Extracted records:
------------------------------------

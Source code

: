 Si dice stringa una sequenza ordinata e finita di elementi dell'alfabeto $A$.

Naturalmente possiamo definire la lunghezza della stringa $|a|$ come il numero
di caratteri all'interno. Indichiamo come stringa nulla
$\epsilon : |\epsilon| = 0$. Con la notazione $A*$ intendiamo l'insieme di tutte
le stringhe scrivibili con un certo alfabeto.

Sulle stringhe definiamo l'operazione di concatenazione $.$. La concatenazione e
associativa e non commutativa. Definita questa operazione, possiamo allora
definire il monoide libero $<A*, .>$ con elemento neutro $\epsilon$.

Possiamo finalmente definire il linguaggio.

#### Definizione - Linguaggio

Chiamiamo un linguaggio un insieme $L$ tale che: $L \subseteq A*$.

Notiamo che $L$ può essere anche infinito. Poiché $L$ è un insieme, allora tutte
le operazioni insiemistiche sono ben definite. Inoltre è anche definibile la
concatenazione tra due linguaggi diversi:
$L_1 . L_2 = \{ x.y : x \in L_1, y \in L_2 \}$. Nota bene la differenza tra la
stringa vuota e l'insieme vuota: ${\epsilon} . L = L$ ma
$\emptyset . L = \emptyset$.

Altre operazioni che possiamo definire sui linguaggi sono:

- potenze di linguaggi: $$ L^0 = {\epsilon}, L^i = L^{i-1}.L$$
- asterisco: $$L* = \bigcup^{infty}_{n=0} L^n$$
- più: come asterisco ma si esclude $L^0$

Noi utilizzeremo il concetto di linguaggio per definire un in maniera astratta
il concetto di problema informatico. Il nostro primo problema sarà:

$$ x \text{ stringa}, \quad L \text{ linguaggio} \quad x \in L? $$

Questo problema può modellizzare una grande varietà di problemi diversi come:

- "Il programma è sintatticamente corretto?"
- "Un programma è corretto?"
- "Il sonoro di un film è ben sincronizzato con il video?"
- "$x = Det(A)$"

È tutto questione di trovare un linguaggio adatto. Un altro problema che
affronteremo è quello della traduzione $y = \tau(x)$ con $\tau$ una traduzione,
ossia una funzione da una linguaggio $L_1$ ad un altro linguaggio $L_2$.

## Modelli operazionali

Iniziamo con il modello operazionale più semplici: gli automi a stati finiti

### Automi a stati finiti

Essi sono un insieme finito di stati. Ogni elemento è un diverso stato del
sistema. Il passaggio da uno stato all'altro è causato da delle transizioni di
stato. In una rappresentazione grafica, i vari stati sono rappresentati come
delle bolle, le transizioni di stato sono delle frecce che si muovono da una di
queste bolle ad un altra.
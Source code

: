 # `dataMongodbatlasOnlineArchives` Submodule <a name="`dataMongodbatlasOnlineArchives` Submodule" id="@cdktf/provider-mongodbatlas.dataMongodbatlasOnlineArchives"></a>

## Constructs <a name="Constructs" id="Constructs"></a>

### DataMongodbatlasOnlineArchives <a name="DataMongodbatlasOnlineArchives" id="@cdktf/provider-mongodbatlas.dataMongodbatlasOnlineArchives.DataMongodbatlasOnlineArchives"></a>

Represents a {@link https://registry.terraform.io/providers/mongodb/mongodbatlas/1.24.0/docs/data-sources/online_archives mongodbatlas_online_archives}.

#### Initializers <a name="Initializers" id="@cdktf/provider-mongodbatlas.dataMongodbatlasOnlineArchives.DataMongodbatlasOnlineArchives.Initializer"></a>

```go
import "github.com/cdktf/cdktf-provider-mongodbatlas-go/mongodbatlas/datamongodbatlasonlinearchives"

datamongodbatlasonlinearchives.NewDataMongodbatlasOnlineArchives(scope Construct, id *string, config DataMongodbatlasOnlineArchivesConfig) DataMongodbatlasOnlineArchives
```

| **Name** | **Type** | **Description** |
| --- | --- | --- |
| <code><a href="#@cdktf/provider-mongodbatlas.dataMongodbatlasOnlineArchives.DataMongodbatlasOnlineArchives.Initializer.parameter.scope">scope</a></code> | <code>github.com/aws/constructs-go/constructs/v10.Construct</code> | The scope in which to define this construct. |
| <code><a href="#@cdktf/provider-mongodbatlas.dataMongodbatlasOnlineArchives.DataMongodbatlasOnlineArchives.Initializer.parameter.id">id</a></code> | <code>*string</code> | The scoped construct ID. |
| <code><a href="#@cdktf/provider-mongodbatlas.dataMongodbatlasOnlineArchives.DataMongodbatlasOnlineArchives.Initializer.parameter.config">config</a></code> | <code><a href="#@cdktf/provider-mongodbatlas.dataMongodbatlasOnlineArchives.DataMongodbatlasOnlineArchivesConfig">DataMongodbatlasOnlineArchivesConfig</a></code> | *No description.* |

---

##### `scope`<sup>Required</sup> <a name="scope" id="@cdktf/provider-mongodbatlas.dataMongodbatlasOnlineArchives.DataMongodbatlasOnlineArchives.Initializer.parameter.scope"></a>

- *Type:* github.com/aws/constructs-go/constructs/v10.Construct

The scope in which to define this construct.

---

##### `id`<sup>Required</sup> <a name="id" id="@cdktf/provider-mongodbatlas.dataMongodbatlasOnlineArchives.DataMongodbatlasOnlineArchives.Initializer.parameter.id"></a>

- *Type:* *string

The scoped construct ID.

------------------------------------

TASK INSTRUCTIONS: Could you return exactly the stretch of the data above that starts at the line with "Iniziamo con il" and ends at the line with "## Constructs <a", both lines included?

SOLUTION BELOW:
Iniziamo con il modello operazionale più semplici: gli automi a stati finiti

### Automi a stati finiti

Essi sono un insieme finito di stati. Ogni elemento è un diverso stato del
sistema. Il passaggio da uno stato all'altro è causato da delle transizioni di
stato. In una rappresentazione grafica, i vari stati sono rappresentati come
delle bolle, le transizioni di stato sono delle frecce che si muovono da una di
queste bolle ad un altra.
Source code

: # `dataMongodbatlasOnlineArchives` Submodule <a name="`dataMongodbatlasOnlineArchives` Submodule" id="@cdktf/provider-mongodbatlas.dataMongodbatlasOnlineArchives"></a>

## Constructs <a name="Constructs" id="Constructs"></a>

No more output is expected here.